Metrics#
This module contains functions for evaluating the performance of a RAG assistant or a retriever.
- class flexrag.metrics.MetricsBase[source]#
- abstract compute(questions=None, responses=None, golden_responses=None, retrieved_contexts=None, golden_contexts=None)[source]#
Compute the metric value.
- Parameters:
questions (list[str], optional) – A list of questions. Defaults to None.
responses (list[str], optional) – A list of responses. Defaults to None.
golden_responses (list[list[str]], optional) – A list of golden responses. Defaults to None.
retrieved_contexts (list[list[str | RetrievedContext]], optional) – A list of retrieved contexts. Defaults to None.

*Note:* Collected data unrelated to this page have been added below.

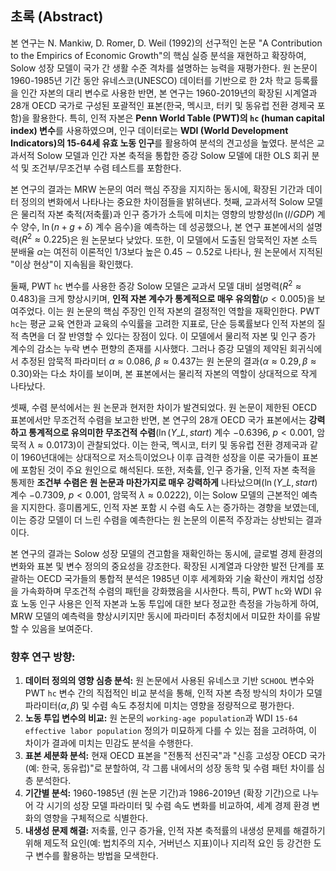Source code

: ## 초록 (Abstract)

본 연구는 N. Mankiw, D. Romer, D. Weil (1992)의 선구적인 논문 "A Contribution to the Empirics of Economic Growth"의 핵심 실증 분석을 재현하고 확장하여, Solow 성장 모델이 국가 간 생활 수준 격차를 설명하는 능력을 재평가한다. 원 논문이 1960-1985년 기간 동안 유네스코(UNESCO) 데이터를 기반으로 한 2차 학교 등록률을 인간 자본의 대리 변수로 사용한 반면, 본 연구는 1960-2019년의 확장된 시계열과 28개 OECD 국가로 구성된 포괄적인 표본(한국, 멕시코, 터키 및 동유럽 전환 경제국 포함)을 활용한다. 특히, 인적 자본은 **Penn World Table (PWT)의 `hc` (human capital index) 변수**를 사용하였으며, 인구 데이터로는 **WDI (World Development Indicators)의 15-64세 유효 노동 인구**를 활용하여 분석의 견고성을 높였다. 분석은 교과서적 Solow 모델과 인간 자본 축적을 통합한 증강 Solow 모델에 대한 OLS 회귀 분석 및 조건부/무조건부 수렴 테스트를 포함한다.

본 연구의 결과는 MRW 논문의 여러 핵심 주장을 지지하는 동시에, 확장된 기간과 데이터 정의의 변화에서 나타나는 중요한 차이점들을 밝혀낸다. 첫째, 교과서적 Solow 모델은 물리적 자본 축적(저축률)과 인구 증가가 소득에 미치는 영향의 방향성($\ln(I/GDP)$ 계수 양수, $\ln(n+g+\delta)$ 계수 음수)을 예측하는 데 성공했으나, 본 연구 표본에서의 설명력($R^2 \approx 0.225$)은 원 논문보다 낮았다. 또한, 이 모델에서 도출된 암묵적인 자본 소득 분배율 $\alpha$는 여전히 이론적인 $1/3$보다 높은 $0.45 \sim 0.52$로 나타나, 원 논문에서 지적된 "이상 현상"이 지속됨을 확인했다.

둘째, PWT `hc` 변수를 사용한 증강 Solow 모델은 교과서 모델 대비 설명력($R^2 \approx 0.483$)을 크게 향상시키며, **인적 자본 계수가 통계적으로 매우 유의함**($p < 0.005$)을 보여주었다. 이는 원 논문의 핵심 주장인 인적 자본의 결정적인 역할을 재확인한다. PWT `hc`는 평균 교육 연한과 교육의 수익률을 고려한 지표로, 단순 등록률보다 인적 자본의 질적 측면을 더 잘 반영할 수 있다는 장점이 있다. 이 모델에서 물리적 자본 및 인구 증가 계수의 감소는 누락 변수 편향의 존재를 시사했다. 그러나 증강 모델의 제약된 회귀식에서 추정된 암묵적 파라미터 $\alpha \approx 0.086$, $\beta \approx 0.437$는 원 논문의 결과($\alpha \approx 0.29, \beta \approx 0.30$)와는 다소 차이를 보이며, 본 표본에서는 물리적 자본의 역할이 상대적으로 작게 나타났다.

셋째, 수렴 분석에서는 원 논문과 현저한 차이가 발견되었다. 원 논문이 제한된 OECD 표본에서만 무조건적 수렴을 보고한 반면, 본 연구의 28개 OECD 국가 표본에서는 **강력하고 통계적으로 유의미한 무조건적 수렴**($\ln(Y\_{L, start})$ 계수 $-0.6396$, $p < 0.001$, 암묵적 $\lambda \approx 0.0173$)이 관찰되었다. 이는 한국, 멕시코, 터키 및 동유럽 전환 경제국과 같이 1960년대에는 상대적으로 저소득이었으나 이후 급격한 성장을 이룬 국가들이 표본에 포함된 것이 주요 원인으로 해석된다. 또한, 저축률, 인구 증가율, 인적 자본 축적을 통제한 **조건부 수렴은 원 논문과 마찬가지로 매우 강력하게** 나타났으며($\ln(Y\_{L, start})$ 계수 $-0.7309$, $p < 0.001$, 암묵적 $\lambda \approx 0.0222$), 이는 Solow 모델의 근본적인 예측을 지지한다. 흥미롭게도, 인적 자본 포함 시 수렴 속도 $\lambda$는 증가하는 경향을 보였는데, 이는 증강 모델이 더 느린 수렴을 예측한다는 원 논문의 이론적 주장과는 상반되는 결과이다.

본 연구의 결과는 Solow 성장 모델의 견고함을 재확인하는 동시에, 글로벌 경제 환경의 변화와 표본 및 변수 정의의 중요성을 강조한다. 확장된 시계열과 다양한 발전 단계를 포괄하는 OECD 국가들의 통합적 분석은 1985년 이후 세계화와 기술 확산이 캐치업 성장을 가속화하며 무조건적 수렴의 패턴을 강화했음을 시사한다. 특히, PWT `hc`와 WDI 유효 노동 인구 사용은 인적 자본과 노동 투입에 대한 보다 정교한 측정을 가능하게 하여, MRW 모델의 예측력을 향상시키지만 동시에 파라미터 추정치에서 미묘한 차이를 유발할 수 있음을 보여준다. 

### 향후 연구 방향:

1.  **데이터 정의의 영향 심층 분석:** 원 논문에서 사용된 유네스코 기반 `SCHOOL` 변수와 PWT `hc` 변수 간의 직접적인 비교 분석을 통해, 인적 자본 측정 방식의 차이가 모델 파라미터($\alpha, \beta$) 및 수렴 속도 추정치에 미치는 영향을 정량적으로 평가한다.
2.  **노동 투입 변수의 비교:** 원 논문의 `working-age population`과 WDI `15-64 effective labor population` 정의가 미묘하게 다를 수 있는 점을 고려하여, 이 차이가 결과에 미치는 민감도 분석을 수행한다.
3.  **표본 세분화 분석:** 현재 OECD 표본을 "전통적 선진국"과 "신흥 고성장 OECD 국가 (예: 한국, 동유럽)"로 분할하여, 각 그룹 내에서의 성장 동학 및 수렴 패턴 차이를 심층 분석한다.
4.  **기간별 분석:** 1960-1985년 (원 논문 기간)과 1986-2019년 (확장 기간)으로 나누어 각 시기의 성장 모델 파라미터 및 수렴 속도 변화를 비교하여, 세계 경제 환경 변화의 영향을 구체적으로 식별한다.
5.  **내생성 문제 해결:** 저축률, 인구 증가율, 인적 자본 축적률의 내생성 문제를 해결하기 위해 제도적 요인(예: 법치주의 지수, 거버넌스 지표)이나 지리적 요인 등 강건한 도구 변수를 활용하는 방법을 모색한다.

golden_contexts (list[list[str]], optional) – A list of golden contexts. Defaults to None.
- Returns:
The metric scores and the metadata of the metric.
- Return type:
tuple[dict[str, float], dict]
Helper Class#
The RAGEvaluator takes a list of metrics and evaluates the performance of a RAG assistant or a retriever.
- class flexrag.metrics.EvaluatorConfig(metrics_type=<factory>, generation_bleu_config=<factory>, generation_chrf_config=<factory>, generation_em_config=<factory>, generation_accuracy_config=<factory>, generation_f1_config=<factory>, generation_recall_config=<factory>, generation_precision_config=<factory>, retrieval_success_rate_config=<factory>, retrieval_recall_config=<factory>, retrieval_precision_config=<factory>, retrieval_map_config=<factory>, retrieval_ndcg_config=<factory>, round=2)[source]#
- dump(path)#
Dump the dataclass to a YAML file.
- dumps()#
Dump the dataclass to a YAML string.
- classmethod load(path)#
Load the dataclass from a YAML file.
- classmethod loads(s)#
Load the dataclass from a YAML string.
- class flexrag.metrics.Evaluator(cfg)[source]#
Bases:
object- evaluate(*, questions=None, responses=None, golden_responses=None, retrieved_contexts=None, golden_contexts=None, log=True)[source]#
Evaluate the generated responses against the ground truth responses.
- Parameters:
questions (list[str], optional) – A list of questions. Defaults to None.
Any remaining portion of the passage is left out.